» EXERCISE DATA
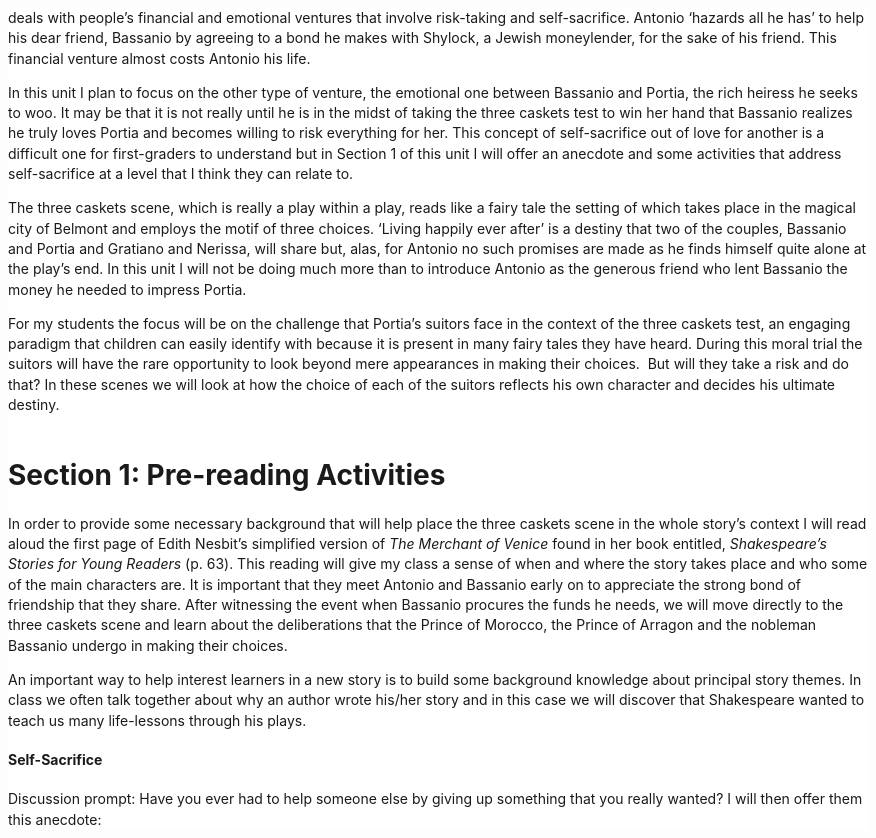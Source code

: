   deals with people’s financial and emotional ventures that involve risk-taking and self-sacrifice. Antonio ‘hazards all he has’ to help his dear friend, Bassanio by agreeing to a bond he makes with Shylock, a Jewish moneylender, for the sake of his friend. This financial venture almost costs Antonio his life.
 </p>
 <p>
  In this unit I plan to focus on the other type of venture, the emotional one between Bassanio and Portia, the rich heiress he seeks to woo. It may be that it is not really until he is in the midst of taking the three caskets test to win her hand that Bassanio realizes he truly loves Portia and becomes willing to risk everything for her. This concept of self-sacrifice out of love for another is a difficult one for first-graders to understand but in Section 1 of this unit I will offer an anecdote and some activities that address self-sacrifice at a level that I think they can relate to.
 </p>
 <p>
  The three caskets scene, which is really a play within a play, reads like a fairy tale the setting of which takes place in the magical city of Belmont and employs the motif of three choices. ‘Living happily ever after’ is a destiny that two of the couples, Bassanio and Portia and Gratiano and Nerissa, will share but, alas, for Antonio no such promises are made as he finds himself quite alone at the play’s end. In this unit I will not be doing much more than to introduce Antonio as the generous friend who lent Bassanio the money he needed to impress Portia.
 </p>
 <p>
  For my students the focus will be on the challenge that Portia’s suitors face in the context of the three caskets test, an engaging paradigm that children can easily identify with because it is present in many fairy tales they have heard. During this moral trial the suitors will have the rare opportunity to look beyond mere appearances in making their choices.  But will they take a risk and do that? In these scenes we will look at how the choice of each of the suitors reflects his own character and decides his ultimate destiny.
 </p>
 <h1>
  Section 1: Pre-reading Activities
 </h1>
 <p>
  In order to provide some necessary background that will help place the three caskets scene in the whole story’s context I will read aloud the first page of Edith Nesbit’s simplified version of
  <em>
   The Merchant of Venice
  </em>
  found in her book entitled,
  <em>
   Shakespeare’s Stories for Young Readers
  </em>
  (p. 63). This reading will give my class a sense of when and where the story takes place and who some of the main characters are. It is important that they meet Antonio and Bassanio early on to appreciate the strong bond of friendship that they share. After witnessing the event when Bassanio procures the funds he needs, we will move directly to the three caskets scene and learn about the deliberations that the Prince of Morocco, the Prince of Arragon and the nobleman Bassanio undergo in making their choices.
  <strong>
  </strong>
 </p>
 <p>
  An important way to help interest learners in a new story is to build some background knowledge about principal story themes. In class we often talk together about why an author wrote his/her story and in this case we will discover that Shakespeare wanted to teach us many life-lessons through his plays.
 </p>
 <h4>
  Self-Sacrifice
 </h4>
 <p>
  Discussion prompt: Have you ever had to help someone else by giving up something that you really wanted? I will then offer them this anecdote:
 </p>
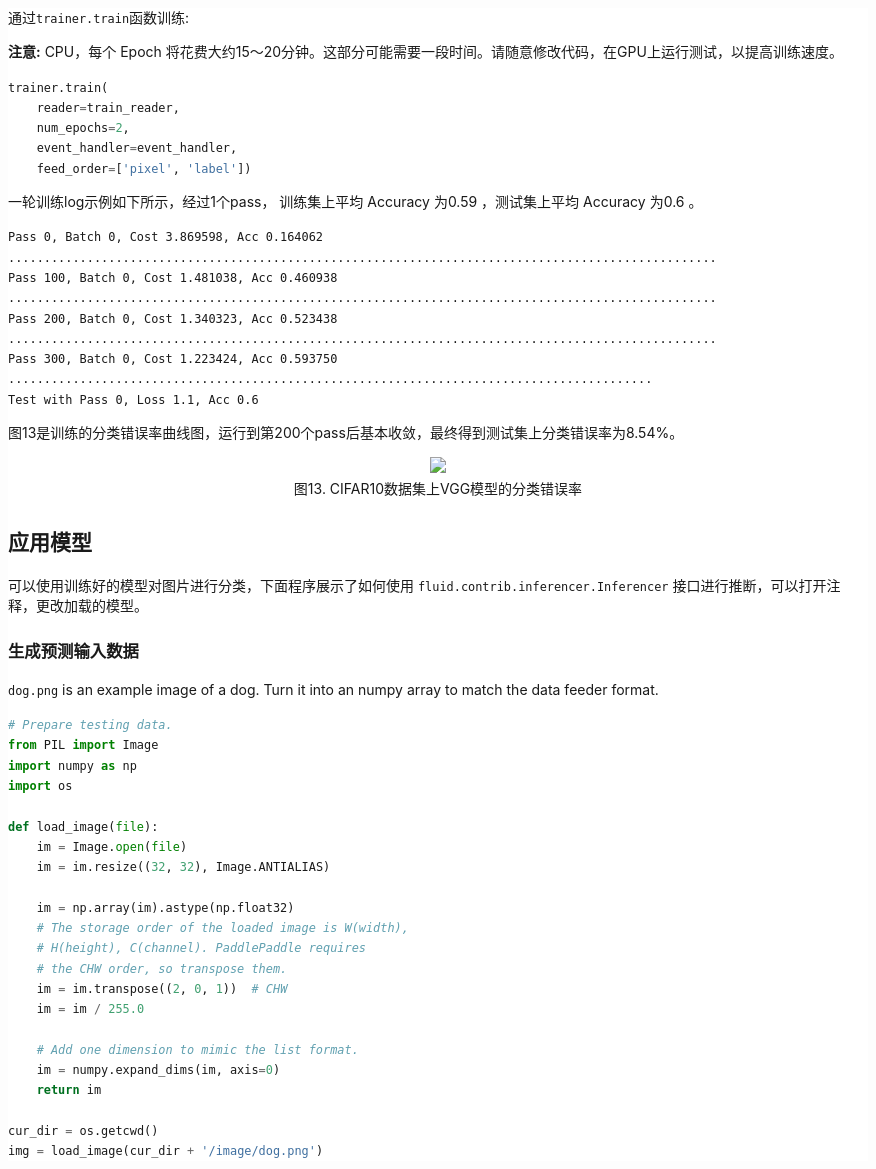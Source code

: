 通过`trainer.train`函数训练:

**注意:** CPU，每个 Epoch 将花费大约15～20分钟。这部分可能需要一段时间。请随意修改代码，在GPU上运行测试，以提高训练速度。

```python
trainer.train(
    reader=train_reader,
    num_epochs=2,
    event_handler=event_handler,
    feed_order=['pixel', 'label'])
```

一轮训练log示例如下所示，经过1个pass， 训练集上平均 Accuracy 为0.59 ，测试集上平均  Accuracy 为0.6 。

```text
Pass 0, Batch 0, Cost 3.869598, Acc 0.164062
...................................................................................................
Pass 100, Batch 0, Cost 1.481038, Acc 0.460938
...................................................................................................
Pass 200, Batch 0, Cost 1.340323, Acc 0.523438
...................................................................................................
Pass 300, Batch 0, Cost 1.223424, Acc 0.593750
..........................................................................................
Test with Pass 0, Loss 1.1, Acc 0.6
```

图13是训练的分类错误率曲线图，运行到第200个pass后基本收敛，最终得到测试集上分类错误率为8.54%。

<p align="center">
<img src="https://github.com/PaddlePaddle/book/blob/develop/03.image_classification/image/plot.png?raw=true" width="400" ><br/>
图13. CIFAR10数据集上VGG模型的分类错误率
</p>

## 应用模型

可以使用训练好的模型对图片进行分类，下面程序展示了如何使用 `fluid.contrib.inferencer.Inferencer` 接口进行推断，可以打开注释，更改加载的模型。

### 生成预测输入数据

`dog.png` is an example image of a dog. Turn it into an numpy array to match the data feeder format.

```python
# Prepare testing data.
from PIL import Image
import numpy as np
import os

def load_image(file):
    im = Image.open(file)
    im = im.resize((32, 32), Image.ANTIALIAS)

    im = np.array(im).astype(np.float32)
    # The storage order of the loaded image is W(width),
    # H(height), C(channel). PaddlePaddle requires
    # the CHW order, so transpose them.
    im = im.transpose((2, 0, 1))  # CHW
    im = im / 255.0

    # Add one dimension to mimic the list format.
    im = numpy.expand_dims(im, axis=0)
    return im

cur_dir = os.getcwd()
img = load_image(cur_dir + '/image/dog.png')
```
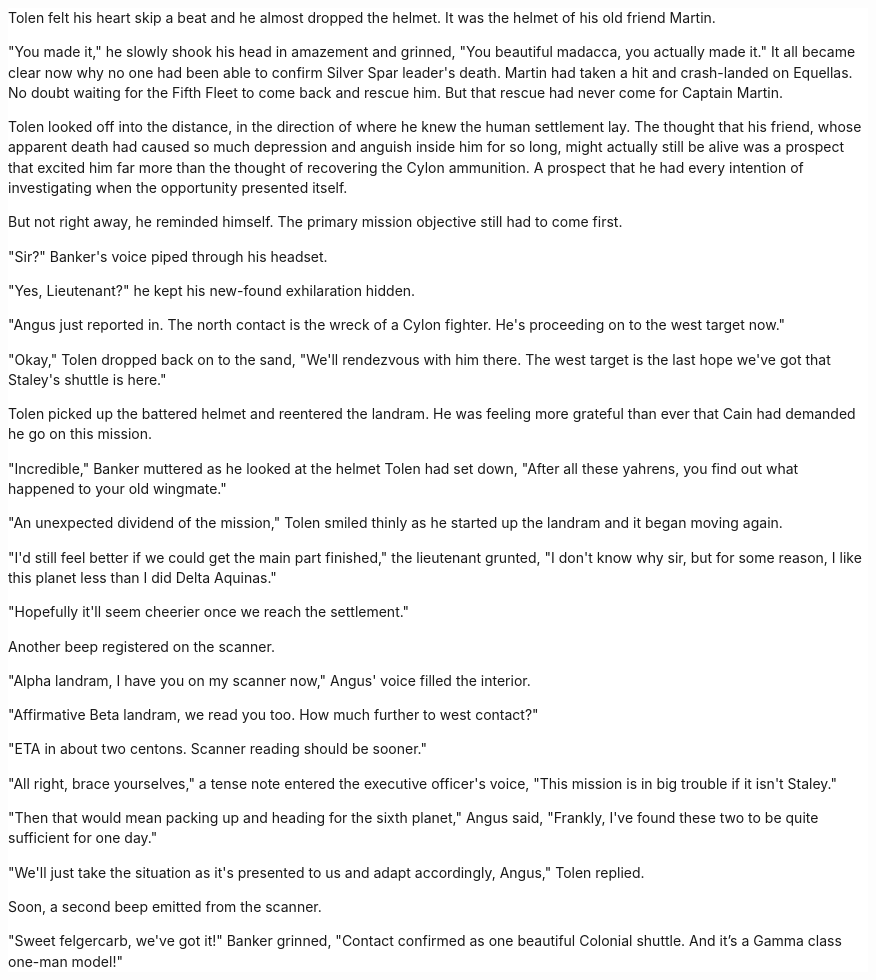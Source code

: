 Tolen felt his heart skip a beat and he almost dropped the helmet. It was the helmet of his old friend Martin.

"You made it," he slowly shook his head in amazement and grinned, "You beautiful madacca, you actually made it." It all became clear now why no one had been able to confirm Silver Spar leader's death. Martin had taken a hit and crash-landed on Equellas. No doubt waiting for the Fifth Fleet to come back and rescue him. But that rescue had never come for Captain Martin.

Tolen looked off into the distance, in the direction of where he knew the human settlement lay. The thought that his friend, whose apparent death had caused so much depression and anguish inside him for so long, might actually still be alive was a prospect that excited him far more than the thought of recovering the Cylon ammunition. A prospect that he had every intention of investigating when the opportunity presented itself.

But not right away, he reminded himself. The primary mission objective still had to come first.

"Sir?" Banker's voice piped through his headset.

"Yes, Lieutenant?" he kept his new-found exhilaration hidden.

"Angus just reported in. The north contact is the wreck of a Cylon fighter. He's proceeding on to the west target now."

"Okay," Tolen dropped back on to the sand, "We'll rendezvous with him there. The west target is the last hope we've got that Staley's shuttle is here."

Tolen picked up the battered helmet and reentered the landram. He was feeling more grateful than ever that Cain had demanded he go on this mission.

"Incredible," Banker muttered as he looked at the helmet Tolen had set down, "After all these yahrens, you find out what happened to your old wingmate."

"An unexpected dividend of the mission," Tolen smiled thinly as he started up the landram and it began moving again.

"I'd still feel better if we could get the main part finished," the lieutenant grunted, "I don't know why sir, but for some reason, I like this planet less than I did Delta Aquinas."

"Hopefully it'll seem cheerier once we reach the settlement."

Another beep registered on the scanner.

"Alpha landram, I have you on my scanner now," Angus' voice filled the interior.

"Affirmative Beta landram, we read you too. How much further to west contact?"

"ETA in about two centons. Scanner reading should be sooner."

"All right, brace yourselves," a tense note entered the executive officer's voice, "This mission is in big trouble if it isn't Staley."

"Then that would mean packing up and heading for the sixth planet," Angus said, "Frankly, I've found these two to be quite sufficient for one day."

"We'll just take the situation as it's presented to us and adapt accordingly, Angus," Tolen replied.

Soon, a second beep emitted from the scanner.

"Sweet felgercarb, we've got it!" Banker grinned, "Contact confirmed as one beautiful Colonial shuttle. And it’s a Gamma class one-man model!"
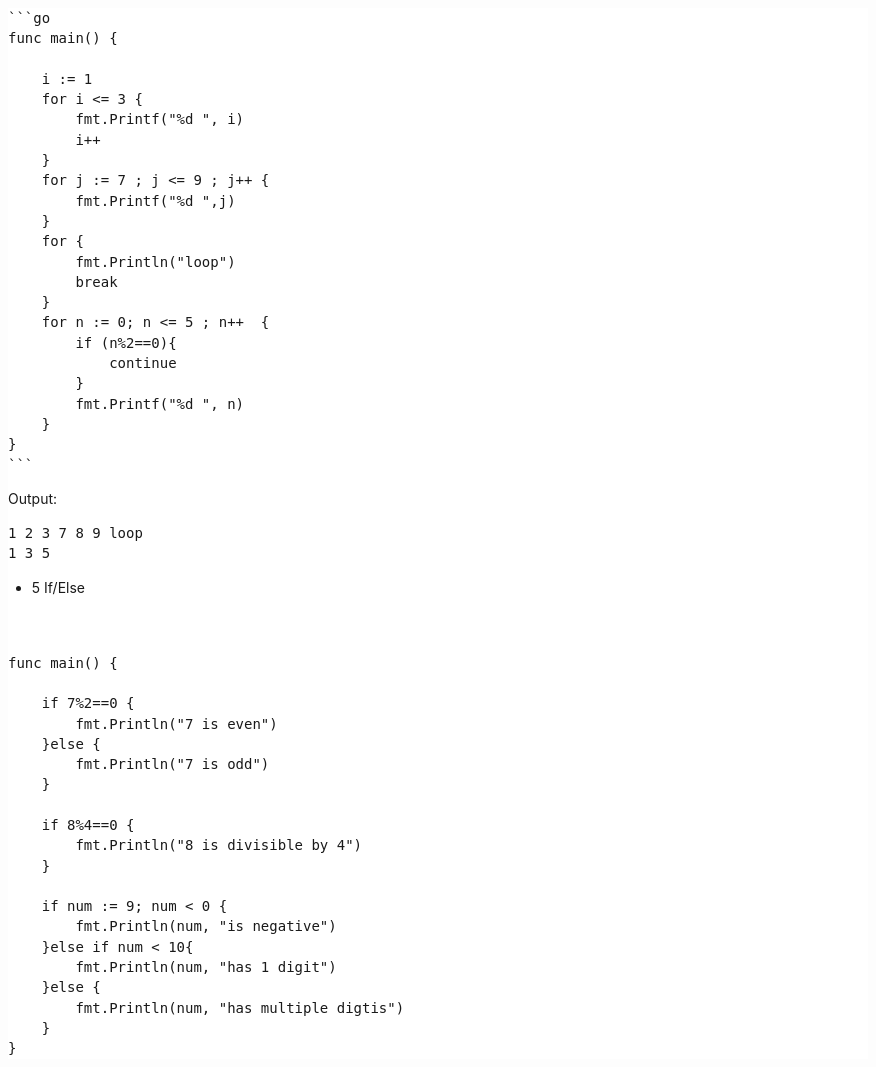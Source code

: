 <pre>
```go
func main() {  

	i := 1  
	for i <= 3 {  
		fmt.Printf("%d ", i)  
		i++  
	}  
	for j := 7 ; j <= 9 ; j++ {  
		fmt.Printf("%d ",j)  
	}  
	for {  
		fmt.Println("loop")  
		break  
	}  
	for n := 0; n <= 5 ; n++  {  
		if (n%2==0){  
			continue  
		}  
		fmt.Printf("%d ", n)  
	}  
}  
```
</pre>

Output:  

<pre>
1 2 3 7 8 9 loop  
1 3 5 
</pre>

- 5 If/Else  

<pre>  

func main() {  

	if 7%2==0 {  
		fmt.Println("7 is even")  
	}else {  
		fmt.Println("7 is odd")  
	}  

	if 8%4==0 {  
		fmt.Println("8 is divisible by 4")  
	}  

	if num := 9; num < 0 {  
		fmt.Println(num, "is negative")  
	}else if num < 10{  
		fmt.Println(num, "has 1 digit")  
	}else {  
		fmt.Println(num, "has multiple digtis")  
	}  
}  
</pre>
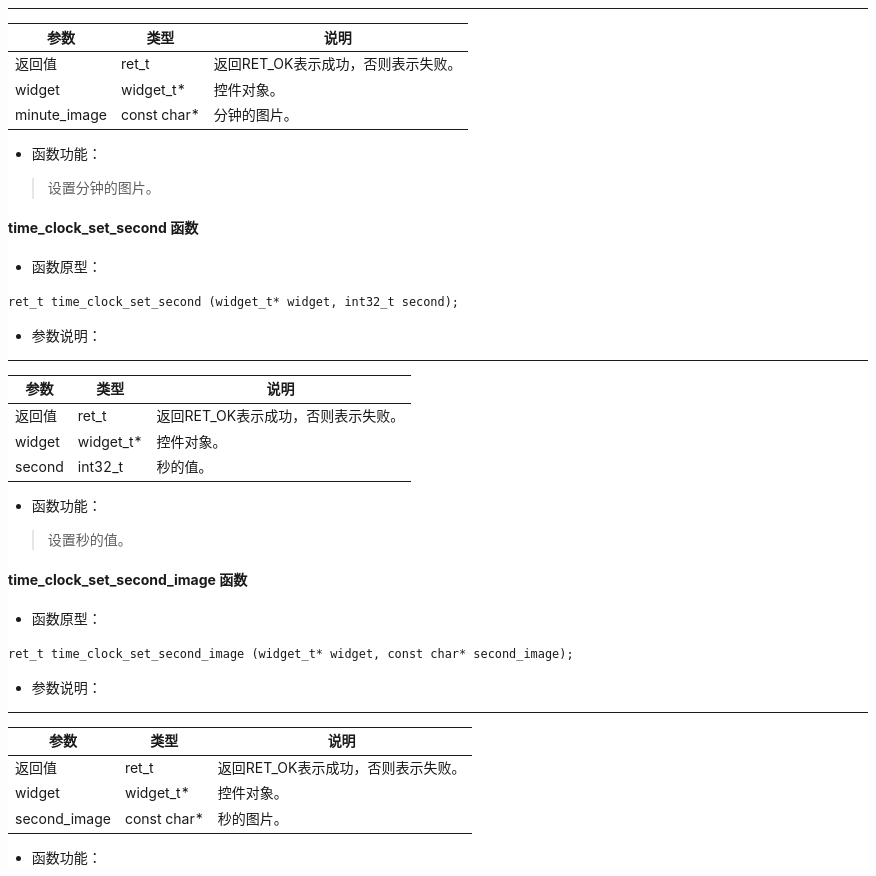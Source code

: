-----------------------

| 参数 | 类型 | 说明 |
| -------- | ----- | --------- |
| 返回值 | ret\_t | 返回RET\_OK表示成功，否则表示失败。 |
| widget | widget\_t* | 控件对象。 |
| minute\_image | const char* | 分钟的图片。 |
* 函数功能：

> <p id="time_clock_t_time_clock_set_minute_image"> 设置分钟的图片。



#### time\_clock\_set\_second 函数
* 函数原型：

```
ret_t time_clock_set_second (widget_t* widget, int32_t second);
```

* 参数说明：

-----------------------

| 参数 | 类型 | 说明 |
| -------- | ----- | --------- |
| 返回值 | ret\_t | 返回RET\_OK表示成功，否则表示失败。 |
| widget | widget\_t* | 控件对象。 |
| second | int32\_t | 秒的值。 |
* 函数功能：

> <p id="time_clock_t_time_clock_set_second"> 设置秒的值。



#### time\_clock\_set\_second\_image 函数
* 函数原型：

```
ret_t time_clock_set_second_image (widget_t* widget, const char* second_image);
```

* 参数说明：

-----------------------

| 参数 | 类型 | 说明 |
| -------- | ----- | --------- |
| 返回值 | ret\_t | 返回RET\_OK表示成功，否则表示失败。 |
| widget | widget\_t* | 控件对象。 |
| second\_image | const char* | 秒的图片。 |
* 函数功能：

» WHAT YOU SHOULD DO
Please find every line in the records above that holds the word "presented" and copy it.

» WRITTEN RESPONSE
Tolen looked off into the distance, in the direction of where he knew the human settlement lay. The thought that his friend, whose apparent death had caused so much depression and anguish inside him for so long, might actually still be alive was a prospect that excited him far more than the thought of recovering the Cylon ammunition. A prospect that he had every intention of investigating when the opportunity presented itself.
"We'll just take the situation as it's presented to us and adapt accordingly, Angus," Tolen replied.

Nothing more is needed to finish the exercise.